Remembering Hurricane Andrew, 26 Years Later

It's been over a quarter of a century since Hurricane Andrew wreaked havoc on the Southeast, and tore its way through South Florida, the Bahamas, and Louisiana. 

Beginning as a tropical wave off the coast of Africa, Andrew made landfall in the middle of the night in South Florida on Aug. 24, 1992, hitting as a Category 5 hurricane in Miami-Dade and Homestead counties and carrying winds upwards of 170 mph with it.

Andrew moved across the state that day, hitting Fort Myers and the Gulf, with storm warnings expanding from Mississippi to Louisiana. 

During the time, President Bush declared South Florida a federal disaster area, and with good reason. Within the region, Andrew: 

  • Completely destroyed more than 63,500 homes
  • Damaged an additional 124,000 homes
  • Caused $26.5 billion in damages
  • Killed 65 people in its path

During that fateful time, 26 years ago, 940WINZ (now 610WIOD) was on-air, covering every horrifying second of it to both faithful and fearful Floridians: 

The following day, Aug. 25, 1992, newspapers and other local outlets detailed and recounted the horror.
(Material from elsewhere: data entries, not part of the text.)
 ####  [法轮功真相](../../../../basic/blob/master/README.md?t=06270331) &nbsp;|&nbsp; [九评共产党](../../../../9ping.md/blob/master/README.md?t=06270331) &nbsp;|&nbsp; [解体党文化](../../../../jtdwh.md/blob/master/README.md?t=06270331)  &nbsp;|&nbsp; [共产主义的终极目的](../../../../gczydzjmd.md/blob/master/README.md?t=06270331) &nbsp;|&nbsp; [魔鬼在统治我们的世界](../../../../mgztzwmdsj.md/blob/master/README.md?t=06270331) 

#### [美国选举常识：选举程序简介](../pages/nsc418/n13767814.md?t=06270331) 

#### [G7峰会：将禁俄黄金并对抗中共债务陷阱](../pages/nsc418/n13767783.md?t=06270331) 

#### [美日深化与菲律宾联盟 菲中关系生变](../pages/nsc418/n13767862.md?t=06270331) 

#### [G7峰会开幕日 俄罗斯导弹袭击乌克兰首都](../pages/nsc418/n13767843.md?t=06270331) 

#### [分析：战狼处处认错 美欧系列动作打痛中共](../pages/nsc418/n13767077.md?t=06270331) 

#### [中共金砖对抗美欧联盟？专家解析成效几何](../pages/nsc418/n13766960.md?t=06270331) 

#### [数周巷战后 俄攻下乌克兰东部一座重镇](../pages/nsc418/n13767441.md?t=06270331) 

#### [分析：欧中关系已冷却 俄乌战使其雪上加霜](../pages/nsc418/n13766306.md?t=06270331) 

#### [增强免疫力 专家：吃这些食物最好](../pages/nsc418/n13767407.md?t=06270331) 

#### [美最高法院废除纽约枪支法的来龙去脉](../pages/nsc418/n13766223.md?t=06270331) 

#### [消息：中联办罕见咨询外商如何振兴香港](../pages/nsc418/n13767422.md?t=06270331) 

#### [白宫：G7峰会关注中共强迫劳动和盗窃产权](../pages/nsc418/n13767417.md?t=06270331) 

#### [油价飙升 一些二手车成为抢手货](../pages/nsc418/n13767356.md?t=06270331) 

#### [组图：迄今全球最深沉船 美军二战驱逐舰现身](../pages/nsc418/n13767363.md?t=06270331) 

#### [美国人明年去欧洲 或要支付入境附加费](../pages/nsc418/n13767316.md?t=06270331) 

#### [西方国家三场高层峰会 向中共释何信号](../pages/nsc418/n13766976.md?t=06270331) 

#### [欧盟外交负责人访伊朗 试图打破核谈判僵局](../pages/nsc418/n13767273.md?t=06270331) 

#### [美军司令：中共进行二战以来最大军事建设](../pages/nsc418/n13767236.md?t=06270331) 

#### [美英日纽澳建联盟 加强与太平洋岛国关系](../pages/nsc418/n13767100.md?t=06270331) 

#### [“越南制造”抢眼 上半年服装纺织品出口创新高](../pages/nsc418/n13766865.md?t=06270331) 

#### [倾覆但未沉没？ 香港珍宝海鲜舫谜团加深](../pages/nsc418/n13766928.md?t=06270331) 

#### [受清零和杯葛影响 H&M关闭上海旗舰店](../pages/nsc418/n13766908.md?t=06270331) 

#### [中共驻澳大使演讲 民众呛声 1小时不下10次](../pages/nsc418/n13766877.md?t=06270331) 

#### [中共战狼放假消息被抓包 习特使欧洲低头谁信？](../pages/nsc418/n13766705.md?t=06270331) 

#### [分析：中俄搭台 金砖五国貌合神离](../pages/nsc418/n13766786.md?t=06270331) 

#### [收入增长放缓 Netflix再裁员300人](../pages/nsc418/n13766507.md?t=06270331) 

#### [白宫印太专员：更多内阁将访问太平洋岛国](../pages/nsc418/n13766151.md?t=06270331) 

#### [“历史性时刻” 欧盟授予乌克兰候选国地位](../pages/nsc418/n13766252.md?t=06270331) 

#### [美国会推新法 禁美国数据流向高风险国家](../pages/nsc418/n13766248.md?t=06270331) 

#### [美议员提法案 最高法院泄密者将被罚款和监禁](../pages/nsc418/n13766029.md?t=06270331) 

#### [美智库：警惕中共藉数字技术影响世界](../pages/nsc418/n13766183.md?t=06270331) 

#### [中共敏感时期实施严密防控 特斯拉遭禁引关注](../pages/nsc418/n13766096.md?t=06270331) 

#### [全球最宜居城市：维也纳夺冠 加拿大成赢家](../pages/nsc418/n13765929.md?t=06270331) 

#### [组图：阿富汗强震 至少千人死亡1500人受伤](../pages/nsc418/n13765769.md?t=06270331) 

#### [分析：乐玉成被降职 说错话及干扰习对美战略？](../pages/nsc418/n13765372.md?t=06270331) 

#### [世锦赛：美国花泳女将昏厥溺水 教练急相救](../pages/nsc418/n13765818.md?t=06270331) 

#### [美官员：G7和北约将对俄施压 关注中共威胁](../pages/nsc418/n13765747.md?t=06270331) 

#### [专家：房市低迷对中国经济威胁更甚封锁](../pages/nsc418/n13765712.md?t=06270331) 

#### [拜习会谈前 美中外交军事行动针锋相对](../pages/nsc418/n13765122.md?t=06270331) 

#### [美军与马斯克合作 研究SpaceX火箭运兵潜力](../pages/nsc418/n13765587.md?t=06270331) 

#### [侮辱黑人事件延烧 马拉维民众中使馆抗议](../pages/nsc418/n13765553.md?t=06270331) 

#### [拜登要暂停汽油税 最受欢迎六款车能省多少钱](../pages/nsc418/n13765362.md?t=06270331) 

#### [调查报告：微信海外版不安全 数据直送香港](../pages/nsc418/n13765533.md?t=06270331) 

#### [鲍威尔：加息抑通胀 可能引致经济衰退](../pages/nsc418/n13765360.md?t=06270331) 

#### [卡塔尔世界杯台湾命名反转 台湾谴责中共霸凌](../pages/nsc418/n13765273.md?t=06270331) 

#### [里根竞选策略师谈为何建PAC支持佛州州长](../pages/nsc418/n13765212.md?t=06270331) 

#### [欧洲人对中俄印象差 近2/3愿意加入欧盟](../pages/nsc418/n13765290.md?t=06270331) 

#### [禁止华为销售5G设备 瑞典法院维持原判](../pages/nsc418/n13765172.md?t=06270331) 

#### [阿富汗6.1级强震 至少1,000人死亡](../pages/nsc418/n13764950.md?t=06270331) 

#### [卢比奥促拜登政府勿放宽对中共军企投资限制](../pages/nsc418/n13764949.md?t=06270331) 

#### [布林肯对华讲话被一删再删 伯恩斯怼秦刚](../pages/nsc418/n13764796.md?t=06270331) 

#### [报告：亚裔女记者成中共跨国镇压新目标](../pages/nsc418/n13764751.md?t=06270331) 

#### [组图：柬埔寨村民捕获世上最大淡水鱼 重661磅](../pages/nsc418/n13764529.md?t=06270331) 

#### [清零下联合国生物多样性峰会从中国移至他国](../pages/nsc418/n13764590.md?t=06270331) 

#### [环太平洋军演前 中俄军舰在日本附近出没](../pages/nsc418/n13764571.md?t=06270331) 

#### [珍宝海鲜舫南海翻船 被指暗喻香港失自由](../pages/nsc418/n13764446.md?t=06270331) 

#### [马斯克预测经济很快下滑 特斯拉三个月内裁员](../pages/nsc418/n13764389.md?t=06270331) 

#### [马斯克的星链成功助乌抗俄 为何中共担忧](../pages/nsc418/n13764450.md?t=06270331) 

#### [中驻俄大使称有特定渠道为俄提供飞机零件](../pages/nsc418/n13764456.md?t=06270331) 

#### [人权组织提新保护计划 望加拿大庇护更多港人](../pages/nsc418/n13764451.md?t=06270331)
Headlines like "We Need Help," "Destruction At Dawn," and "The Big One" emerged throughout the state and the nation.

Some 83,000 people left Miami-Dade County in the aftermath, according to a 1995 Sun Sentinel report, and Broward County gained nearly 20,000 of Miami-Dade’s former residents.

Video of the storm's aftermath showed a devastating and desolate scene. Homes had been reduced only to rubble... tress uprooted from the ground and lining the roadways... boats washed ashore... power lines strewn about. The this day, Andrew is still seen as the MOST DESTRUCTIVE HURRICANE IN U.S. HISTORY.
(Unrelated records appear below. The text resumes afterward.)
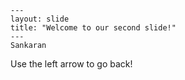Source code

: 	---
	layout: slide
	title: "Welcome to our second slide!"
	---
	Sankaran
  Use the left arrow to go back!
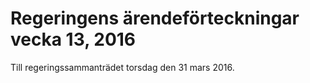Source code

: # Regeringens ärendeförteckningar vecka 13, 2016

Till regeringssammanträdet torsdag den 31 mars 2016.
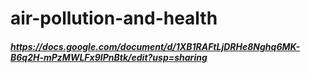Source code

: # air-pollution-and-health

##### https://docs.google.com/document/d/1XB1RAFtLjDRHe8Nghq6MK-B6q2H-mPzMWLFx9IPnBtk/edit?usp=sharing
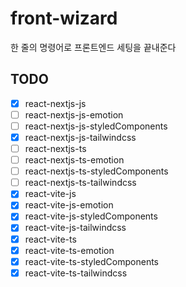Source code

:# front-wizard

한 줄의 명령어로 프론트엔드 세팅을 끝내준다

## TODO

- [x] react-nextjs-js
- [ ] react-nextjs-js-emotion
- [ ] react-nextjs-js-styledComponents
- [x] react-nextjs-js-tailwindcss
- [ ] react-nextjs-ts
- [ ] react-nextjs-ts-emotion
- [ ] react-nextjs-ts-styledComponents
- [ ] react-nextjs-ts-tailwindcss
- [x] react-vite-js
- [x] react-vite-js-emotion
- [x] react-vite-js-styledComponents
- [x] react-vite-js-tailwindcss
- [x] react-vite-ts
- [x] react-vite-ts-emotion
- [x] react-vite-ts-styledComponents
- [x] react-vite-ts-tailwindcss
It took months before some level of normalcy returned to the area. 

Although Hurricane Andrew may have taken place 25 years ago, South Florida and the country will never forget -- one of the most powerful and prevailing storms.

In commemoration Thursday, HistoryMiami debuted an exhibit in downtown Miami surrounding Andrew and its impact. Admission is free today for residents of Miami-Dade County.

Twenty-five years later, the memory of Hurricane Andrew still resonates throughout our country.